— Activity —
Find every line below where the string "balance" shows up, and copy those lines.

Plain-text document sources:
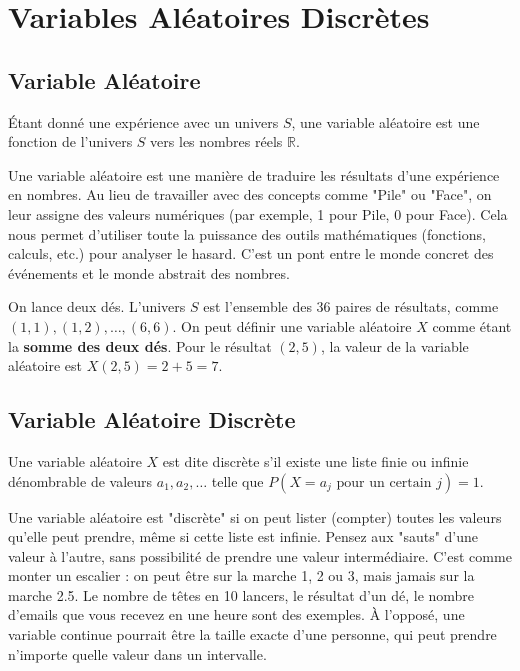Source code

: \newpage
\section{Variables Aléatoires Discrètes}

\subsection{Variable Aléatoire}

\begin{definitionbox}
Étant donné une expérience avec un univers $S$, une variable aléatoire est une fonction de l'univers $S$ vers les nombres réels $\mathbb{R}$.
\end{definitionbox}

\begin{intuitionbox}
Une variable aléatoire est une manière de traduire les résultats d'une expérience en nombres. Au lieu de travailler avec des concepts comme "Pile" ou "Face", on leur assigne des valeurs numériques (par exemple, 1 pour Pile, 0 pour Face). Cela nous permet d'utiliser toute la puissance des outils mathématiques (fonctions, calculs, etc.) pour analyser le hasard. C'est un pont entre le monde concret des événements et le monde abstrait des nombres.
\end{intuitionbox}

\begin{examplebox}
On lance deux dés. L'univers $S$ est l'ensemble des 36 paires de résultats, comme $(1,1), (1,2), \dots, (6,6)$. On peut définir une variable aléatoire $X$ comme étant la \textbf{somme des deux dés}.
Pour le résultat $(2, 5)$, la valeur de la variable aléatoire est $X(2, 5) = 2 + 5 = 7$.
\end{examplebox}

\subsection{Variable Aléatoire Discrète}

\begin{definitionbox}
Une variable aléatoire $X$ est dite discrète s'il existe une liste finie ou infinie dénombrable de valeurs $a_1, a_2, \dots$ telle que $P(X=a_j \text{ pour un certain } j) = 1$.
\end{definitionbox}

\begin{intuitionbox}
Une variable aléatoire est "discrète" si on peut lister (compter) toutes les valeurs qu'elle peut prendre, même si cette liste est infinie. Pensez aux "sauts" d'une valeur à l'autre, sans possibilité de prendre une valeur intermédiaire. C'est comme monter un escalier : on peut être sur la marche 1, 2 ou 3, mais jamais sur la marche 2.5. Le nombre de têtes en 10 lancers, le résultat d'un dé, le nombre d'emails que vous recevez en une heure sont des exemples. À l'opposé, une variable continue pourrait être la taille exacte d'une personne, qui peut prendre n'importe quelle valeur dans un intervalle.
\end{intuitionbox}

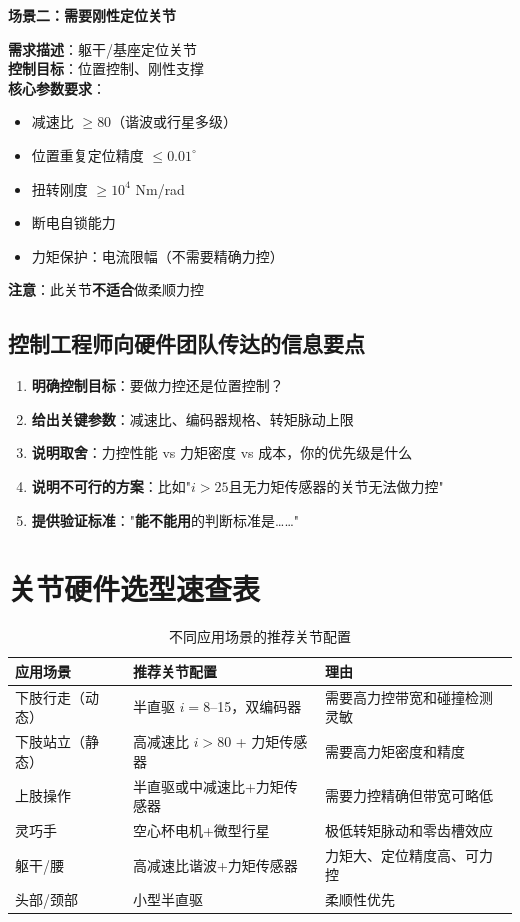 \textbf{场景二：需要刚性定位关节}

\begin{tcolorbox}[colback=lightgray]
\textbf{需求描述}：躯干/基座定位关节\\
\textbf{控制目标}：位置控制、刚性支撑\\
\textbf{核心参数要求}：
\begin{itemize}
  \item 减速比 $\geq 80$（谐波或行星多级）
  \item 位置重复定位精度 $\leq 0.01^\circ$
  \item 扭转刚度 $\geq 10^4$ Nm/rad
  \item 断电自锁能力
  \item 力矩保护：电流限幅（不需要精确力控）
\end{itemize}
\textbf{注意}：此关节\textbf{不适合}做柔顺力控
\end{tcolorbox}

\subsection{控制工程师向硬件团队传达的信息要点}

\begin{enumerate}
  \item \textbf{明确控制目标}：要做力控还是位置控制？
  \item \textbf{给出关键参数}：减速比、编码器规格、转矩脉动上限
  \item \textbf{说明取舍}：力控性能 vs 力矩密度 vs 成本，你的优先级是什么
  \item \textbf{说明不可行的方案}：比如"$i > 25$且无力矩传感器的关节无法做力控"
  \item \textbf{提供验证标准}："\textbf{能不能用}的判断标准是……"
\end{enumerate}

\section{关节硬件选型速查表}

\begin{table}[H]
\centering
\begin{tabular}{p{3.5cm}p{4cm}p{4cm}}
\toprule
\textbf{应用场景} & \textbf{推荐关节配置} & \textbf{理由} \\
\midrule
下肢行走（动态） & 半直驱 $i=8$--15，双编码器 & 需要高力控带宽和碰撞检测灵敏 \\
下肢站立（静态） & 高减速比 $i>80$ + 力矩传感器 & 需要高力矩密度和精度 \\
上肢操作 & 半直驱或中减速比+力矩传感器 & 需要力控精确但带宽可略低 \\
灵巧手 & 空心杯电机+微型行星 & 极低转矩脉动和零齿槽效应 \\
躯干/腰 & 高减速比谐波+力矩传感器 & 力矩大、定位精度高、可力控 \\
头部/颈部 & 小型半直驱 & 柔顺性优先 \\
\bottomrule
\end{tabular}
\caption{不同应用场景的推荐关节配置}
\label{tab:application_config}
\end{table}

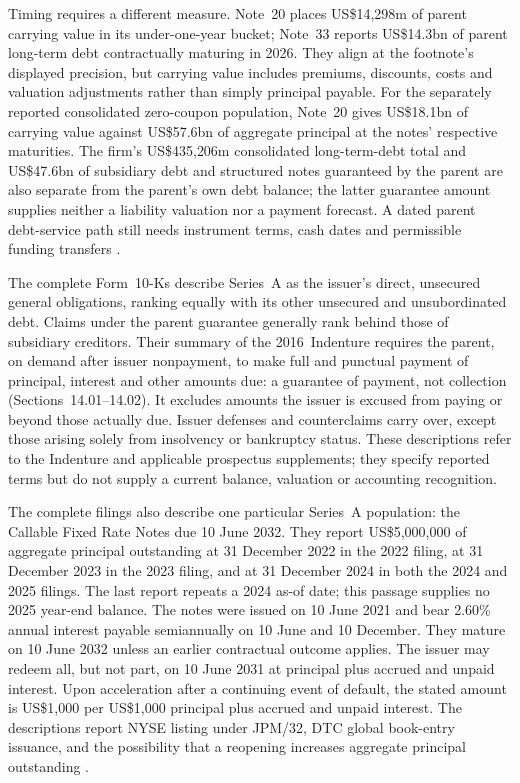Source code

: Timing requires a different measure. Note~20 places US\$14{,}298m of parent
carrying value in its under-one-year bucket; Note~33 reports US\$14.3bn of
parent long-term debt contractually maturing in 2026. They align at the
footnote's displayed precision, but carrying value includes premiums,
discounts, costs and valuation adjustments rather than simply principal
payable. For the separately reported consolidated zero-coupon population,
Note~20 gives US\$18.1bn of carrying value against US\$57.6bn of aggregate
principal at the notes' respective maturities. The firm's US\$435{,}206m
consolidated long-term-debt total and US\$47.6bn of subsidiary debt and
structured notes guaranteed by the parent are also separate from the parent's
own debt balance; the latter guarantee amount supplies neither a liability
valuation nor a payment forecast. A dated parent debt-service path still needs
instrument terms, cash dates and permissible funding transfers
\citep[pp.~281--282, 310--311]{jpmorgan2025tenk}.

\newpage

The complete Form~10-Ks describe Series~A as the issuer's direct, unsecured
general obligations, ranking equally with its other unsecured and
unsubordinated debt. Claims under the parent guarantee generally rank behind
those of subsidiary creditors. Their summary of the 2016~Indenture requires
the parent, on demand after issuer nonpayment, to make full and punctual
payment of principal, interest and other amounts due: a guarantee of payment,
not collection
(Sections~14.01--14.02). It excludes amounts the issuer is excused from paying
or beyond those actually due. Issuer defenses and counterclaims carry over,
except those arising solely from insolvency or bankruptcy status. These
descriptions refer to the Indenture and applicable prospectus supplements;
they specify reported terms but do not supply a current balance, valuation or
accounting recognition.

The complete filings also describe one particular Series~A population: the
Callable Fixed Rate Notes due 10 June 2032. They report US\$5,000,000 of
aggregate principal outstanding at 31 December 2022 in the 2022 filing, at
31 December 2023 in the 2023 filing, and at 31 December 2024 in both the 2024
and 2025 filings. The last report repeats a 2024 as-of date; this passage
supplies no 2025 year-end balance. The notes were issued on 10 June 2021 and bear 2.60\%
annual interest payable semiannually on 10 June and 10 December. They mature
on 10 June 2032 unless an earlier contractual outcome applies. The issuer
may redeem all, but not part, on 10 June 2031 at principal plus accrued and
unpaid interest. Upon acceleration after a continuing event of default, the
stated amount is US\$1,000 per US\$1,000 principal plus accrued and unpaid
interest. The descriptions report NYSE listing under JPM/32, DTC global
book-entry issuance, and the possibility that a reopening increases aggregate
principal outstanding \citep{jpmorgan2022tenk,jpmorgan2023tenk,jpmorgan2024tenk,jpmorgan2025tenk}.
---
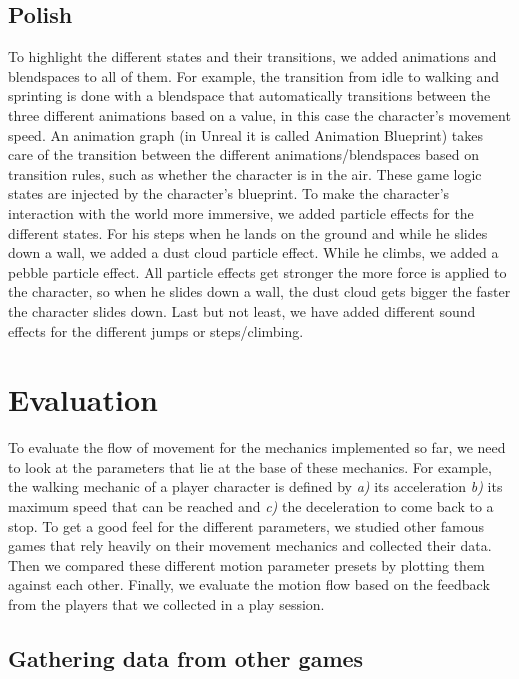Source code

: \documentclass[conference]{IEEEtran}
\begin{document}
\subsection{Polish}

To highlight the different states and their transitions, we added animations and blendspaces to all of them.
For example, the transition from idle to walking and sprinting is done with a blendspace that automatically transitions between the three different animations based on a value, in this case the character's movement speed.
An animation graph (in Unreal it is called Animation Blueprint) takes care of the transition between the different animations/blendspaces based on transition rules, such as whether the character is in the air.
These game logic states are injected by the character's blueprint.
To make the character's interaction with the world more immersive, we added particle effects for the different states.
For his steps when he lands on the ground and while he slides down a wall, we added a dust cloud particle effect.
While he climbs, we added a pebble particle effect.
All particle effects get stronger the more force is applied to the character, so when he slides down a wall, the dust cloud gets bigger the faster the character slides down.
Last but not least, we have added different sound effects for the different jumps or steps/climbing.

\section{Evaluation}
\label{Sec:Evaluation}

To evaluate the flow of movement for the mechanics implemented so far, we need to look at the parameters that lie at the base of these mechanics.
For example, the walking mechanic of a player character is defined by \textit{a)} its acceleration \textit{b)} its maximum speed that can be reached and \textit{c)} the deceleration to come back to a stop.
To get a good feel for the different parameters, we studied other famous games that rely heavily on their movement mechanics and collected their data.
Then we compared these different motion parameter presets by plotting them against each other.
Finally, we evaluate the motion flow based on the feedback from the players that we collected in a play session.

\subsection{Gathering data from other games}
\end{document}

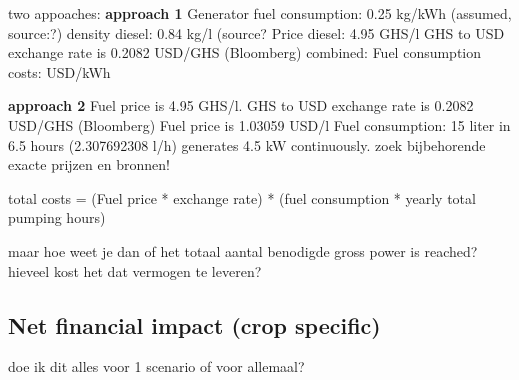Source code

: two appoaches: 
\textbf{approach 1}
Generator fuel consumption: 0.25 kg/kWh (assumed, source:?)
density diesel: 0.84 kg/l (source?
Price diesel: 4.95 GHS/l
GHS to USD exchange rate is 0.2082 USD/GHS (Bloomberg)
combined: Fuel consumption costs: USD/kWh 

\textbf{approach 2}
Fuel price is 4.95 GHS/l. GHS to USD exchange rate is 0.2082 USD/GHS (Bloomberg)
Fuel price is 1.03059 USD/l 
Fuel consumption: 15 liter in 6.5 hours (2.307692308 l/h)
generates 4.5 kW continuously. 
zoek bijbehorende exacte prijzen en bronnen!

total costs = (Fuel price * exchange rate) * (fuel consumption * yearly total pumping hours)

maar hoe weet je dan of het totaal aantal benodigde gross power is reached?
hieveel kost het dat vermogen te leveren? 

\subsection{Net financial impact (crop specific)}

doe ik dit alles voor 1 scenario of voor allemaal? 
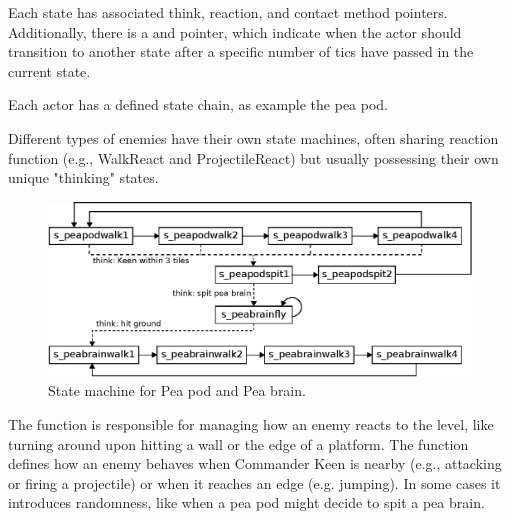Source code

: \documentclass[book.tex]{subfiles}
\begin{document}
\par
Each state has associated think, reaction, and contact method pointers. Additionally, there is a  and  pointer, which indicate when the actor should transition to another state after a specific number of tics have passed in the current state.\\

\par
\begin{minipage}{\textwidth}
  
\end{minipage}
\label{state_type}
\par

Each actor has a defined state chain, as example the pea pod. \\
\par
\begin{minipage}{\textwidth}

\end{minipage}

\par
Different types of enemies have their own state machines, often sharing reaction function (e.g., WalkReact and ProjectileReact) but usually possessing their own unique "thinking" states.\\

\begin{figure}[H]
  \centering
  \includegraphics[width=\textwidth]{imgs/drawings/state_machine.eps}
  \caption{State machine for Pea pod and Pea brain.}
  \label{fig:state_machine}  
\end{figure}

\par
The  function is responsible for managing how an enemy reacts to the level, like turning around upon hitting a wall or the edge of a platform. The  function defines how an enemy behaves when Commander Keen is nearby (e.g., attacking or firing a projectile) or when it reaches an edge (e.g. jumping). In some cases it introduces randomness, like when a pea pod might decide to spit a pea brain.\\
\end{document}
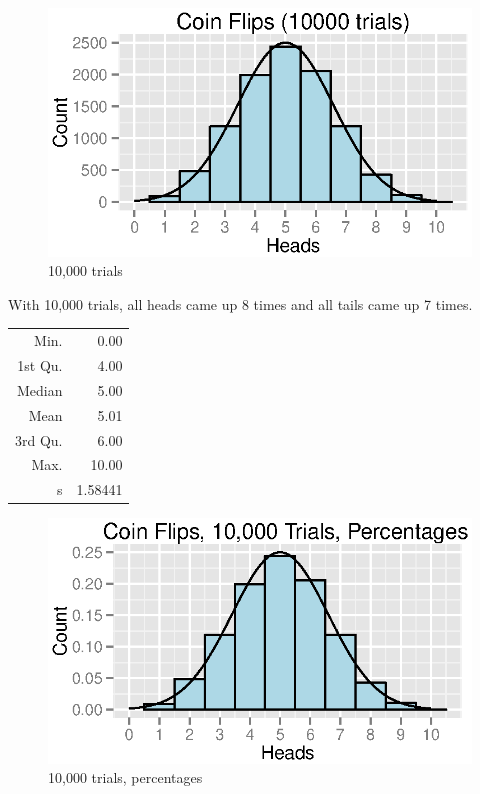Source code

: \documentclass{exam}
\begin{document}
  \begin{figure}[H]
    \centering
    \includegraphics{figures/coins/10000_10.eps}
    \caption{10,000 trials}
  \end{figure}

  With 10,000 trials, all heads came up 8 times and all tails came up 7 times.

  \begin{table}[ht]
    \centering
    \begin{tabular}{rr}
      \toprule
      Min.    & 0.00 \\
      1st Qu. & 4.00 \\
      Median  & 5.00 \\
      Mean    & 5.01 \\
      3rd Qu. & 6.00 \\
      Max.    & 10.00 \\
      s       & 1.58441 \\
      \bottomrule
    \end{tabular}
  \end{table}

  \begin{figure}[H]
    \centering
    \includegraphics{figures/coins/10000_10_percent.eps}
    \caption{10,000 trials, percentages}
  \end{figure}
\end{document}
--
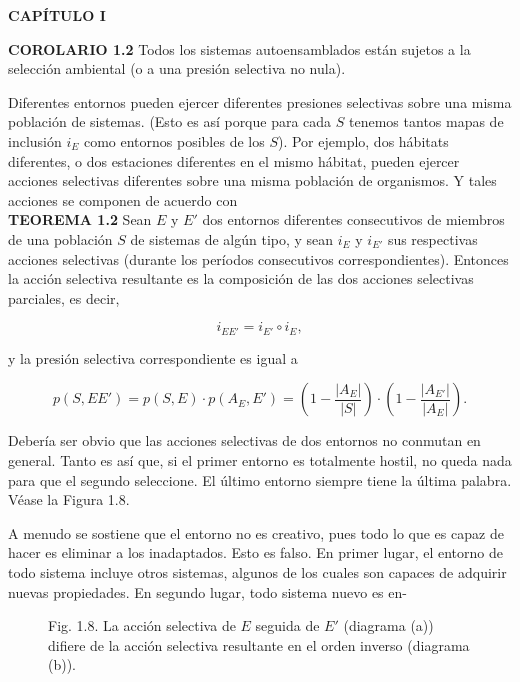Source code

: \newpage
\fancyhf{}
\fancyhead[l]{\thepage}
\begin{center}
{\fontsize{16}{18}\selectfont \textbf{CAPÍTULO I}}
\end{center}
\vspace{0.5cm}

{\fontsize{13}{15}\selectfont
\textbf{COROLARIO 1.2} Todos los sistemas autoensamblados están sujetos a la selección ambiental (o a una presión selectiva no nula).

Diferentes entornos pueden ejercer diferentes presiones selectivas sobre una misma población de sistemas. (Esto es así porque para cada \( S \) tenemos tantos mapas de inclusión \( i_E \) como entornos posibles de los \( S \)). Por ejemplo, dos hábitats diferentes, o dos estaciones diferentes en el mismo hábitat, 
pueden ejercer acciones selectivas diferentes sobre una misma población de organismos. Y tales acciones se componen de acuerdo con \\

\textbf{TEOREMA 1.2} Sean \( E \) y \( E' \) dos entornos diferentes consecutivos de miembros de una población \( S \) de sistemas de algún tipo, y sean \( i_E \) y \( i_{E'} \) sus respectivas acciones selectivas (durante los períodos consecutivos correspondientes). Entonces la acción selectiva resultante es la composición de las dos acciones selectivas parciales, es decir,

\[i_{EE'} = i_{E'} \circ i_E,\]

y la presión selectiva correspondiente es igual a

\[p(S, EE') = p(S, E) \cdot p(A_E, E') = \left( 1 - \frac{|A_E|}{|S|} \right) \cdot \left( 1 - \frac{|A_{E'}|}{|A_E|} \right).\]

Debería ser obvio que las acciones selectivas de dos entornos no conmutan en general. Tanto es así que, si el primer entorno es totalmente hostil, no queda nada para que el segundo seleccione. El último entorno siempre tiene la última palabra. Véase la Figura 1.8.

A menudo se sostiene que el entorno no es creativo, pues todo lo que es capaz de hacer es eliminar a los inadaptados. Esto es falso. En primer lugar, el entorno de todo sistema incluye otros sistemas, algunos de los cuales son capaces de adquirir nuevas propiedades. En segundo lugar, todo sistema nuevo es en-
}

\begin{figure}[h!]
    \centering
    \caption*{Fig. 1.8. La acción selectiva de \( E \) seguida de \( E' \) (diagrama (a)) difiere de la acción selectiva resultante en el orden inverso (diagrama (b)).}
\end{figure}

— Solution for this problem —
own debt balance; the latter guarantee amount supplies neither a liability
they specify reported terms but do not supply a current balance, valuation or
supplies no 2025 year-end balance. The notes were issued on 10 June 2021 and bear 2.60\%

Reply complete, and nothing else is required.